The Three S’s : Sleep, Sports, and School

OHS+students+participation+in+sports+has+been+shown+to+affect+their+performance+in+the+classroom.

Psy3330 W10, CC BY-SA 3.0 , via Wikimedia Commons

OHS students’ participation in sports has been shown to affect their performance in the classroom.

Sleep impacts the physical performance of student athletes at Orono High School because students highly consider taking honors and AP classes during their four years of high school. When factoring in their activities and extracurriculars, active hours really add up. According to the Harvard Health Letter, students should have 7 to 9 hours of sleep to take care of their bodies and maintain their athletic performances.

Sleep is the way bodies recharge every night and it is how one wakes up each morning feeling refreshed. A good quality sleep assists bodies to start off each day in an energetic way.

“I think that sleep is super important,” senior lacrosse and football player Sam Swearingen said.

According to the Sleep Foundation, sleep affects nearly all parts of the body. Sleep influences the major organs including the brain, heart, and lungs. It also plays a part in a person’s metabolism and mood. Good sleep is the main component in physical, emotional, and mental health.

If plagued with recurring sleep problems, teens can experience multiple health problems including mood changes, frustration, and troubles in school, according to The Nation’s Health.
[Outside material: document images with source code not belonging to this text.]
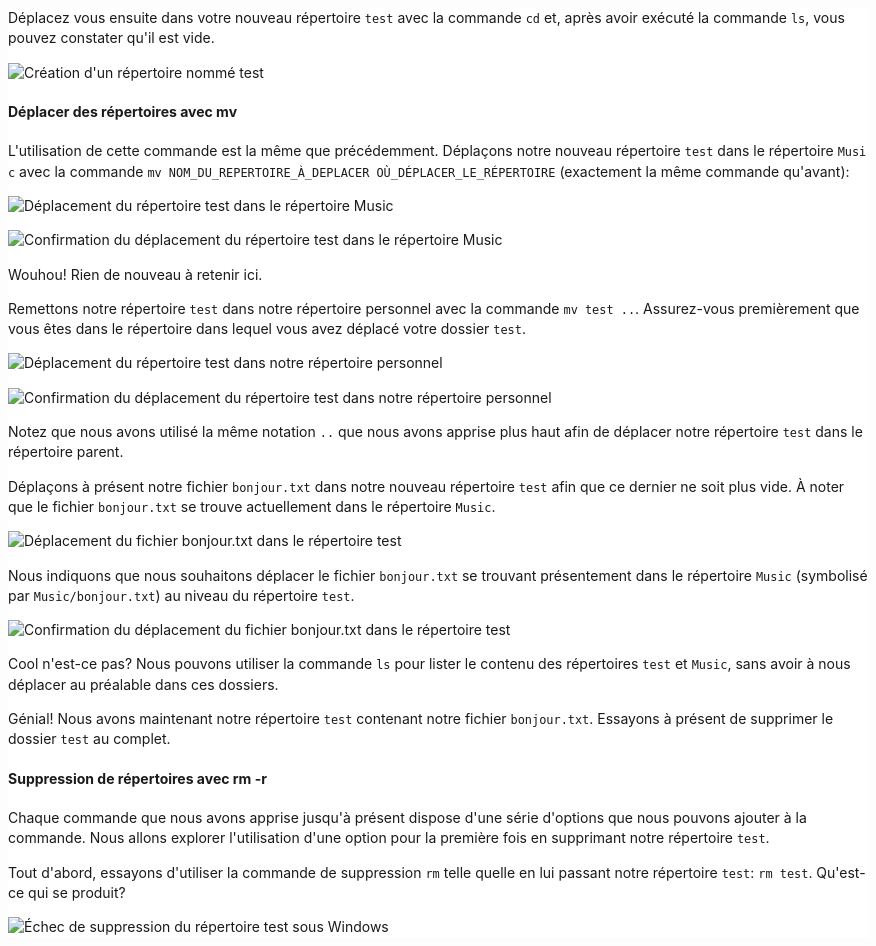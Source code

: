 Déplacez vous ensuite dans votre nouveau répertoire `test` avec la commande `cd` et, après avoir exécuté la commande `ls`, vous pouvez constater qu'il est vide.

![Création d'un répertoire nommé `test`](assets/images/ch02/create_dir_3.png)

#### Déplacer des répertoires avec mv

L'utilisation de cette commande est la même que précédemment. Déplaçons notre nouveau répertoire `test` dans le répertoire `Music` avec la commande `mv NOM_DU_REPERTOIRE_À_DEPLACER OÙ_DÉPLACER_LE_RÉPERTOIRE` (exactement la même commande qu'avant):

![Déplacement du répertoire `test` dans le répertoire `Music`](assets/images/ch02/move_dir_1.png)

![Confirmation du déplacement du répertoire `test` dans le répertoire `Music`](assets/images/ch02/move_dir_2.png)

Wouhou! Rien de nouveau à retenir ici.

Remettons notre répertoire `test` dans notre répertoire personnel avec la commande `mv test ..`. Assurez-vous premièrement que vous êtes dans le répertoire dans lequel vous avez déplacé votre dossier `test`.

![Déplacement du répertoire `test` dans notre répertoire personnel](assets/images/ch02/move_dir_3.png)

![Confirmation du déplacement du répertoire `test` dans notre répertoire personnel](assets/images/ch02/move_dir_4.png)

Notez que nous avons utilisé la même notation `..` que nous avons apprise plus haut afin de déplacer notre répertoire `test` dans le répertoire parent.

Déplaçons à présent notre fichier `bonjour.txt` dans notre nouveau répertoire `test` afin que ce dernier ne soit plus vide. À noter que le fichier `bonjour.txt` se trouve actuellement dans le répertoire `Music`.

![Déplacement du fichier `bonjour.txt` dans le répertoire `test`](assets/images/ch02/move_dir_5.png)

Nous indiquons que nous souhaitons déplacer le fichier `bonjour.txt` se trouvant présentement dans le répertoire `Music` (symbolisé par `Music/bonjour.txt`) au niveau du répertoire `test`.

![Confirmation du déplacement du fichier `bonjour.txt` dans le répertoire `test`](assets/images/ch02/move_dir_6.png)

Cool n'est-ce pas? Nous pouvons utiliser la commande `ls` pour lister le contenu des répertoires `test` et `Music`, sans avoir à nous déplacer au préalable dans ces dossiers.

Génial! Nous avons maintenant notre répertoire `test` contenant notre fichier `bonjour.txt`. Essayons à présent de supprimer le dossier `test` au complet.

#### Suppression de répertoires avec rm -r

Chaque commande que nous avons apprise jusqu'à présent dispose d'une série d'options que nous pouvons ajouter à la commande. Nous allons explorer l'utilisation d'une option pour la première fois en supprimant notre répertoire `test`.

Tout d'abord, essayons d'utiliser la commande de suppression `rm` telle quelle en lui passant notre répertoire `test`: `rm test`. Qu'est-ce qui se produit?

![Échec de suppression du répertoire `test` sous Windows](assets/images/ch02/rm_dir_windows.png)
Sleep deprived students are more likely to have a negative mindset and are less likely to play their sport to the best of their ability.

“Especially in sports like track and cross county, kind of performance based in the sense that you’re pushing the limits… If sleep isn’t there, it has a lot to do with energy and recovery,” cross country and track coach Nathan Porter said.

According to the Harvard Health Letter, it is common for students who get a poor quality and or quantity of sleep to not perform as well academically or physically. Sleep deprivation has been shown to have effects on motivation during long endurance tasks and reaction timing. The ability to focus is drastically reduced when the amount of quality sleep decreases.

“I am definitely less focused when I am tired [at practice].””

— Emily Nauss, senior lacrosse player

When getting less sleep, it has been noted that people are more distracted in school especially. It’s hard when students have practice after school as well. Trying to balance schoolwork and sports is tough, along with also getting an adequate amount of sleep every night. The typical schedule as a student athlete at OHS:
Wake up at 6:30 to get ready for school
Get to school by 7:50
School until 2:30
Practice after school until 5
Go home and eat dinner after practice
Find time to do their homework
Get to bed at a reasonable hour
It can be difficult to complete all of these at full potential and maintain a healthy sleep schedule.

“I try to get my work done in school so I don’t need to worry about it after practice,” Swearingen said.

Student athletes at OHS are held at a high academic standard, which means that classes may be more difficult and involve more work outside of the classroom. This implies that every day in school, students need to be awake and engaged to succeed in their activities. This all starts with the right amount of sleep at night.

“If I get less sleep, my focus will decrease,” senior softball and volleyball player Morgan McPherson said.

With sports teams practicing anywhere from 3-6 days out of the week for 2-4 hours a day, then add on top of that multiple competitions or games, student athletes live a very busy life. In preparation for a big event, athletes would want to be practicing good sleeping habits leading up to the competition. This may be hard due to the practices to prepare for the event plus staying on top of school and other activities. At OHS, student athletes find a way to persevere and overcome these challenging obstacles.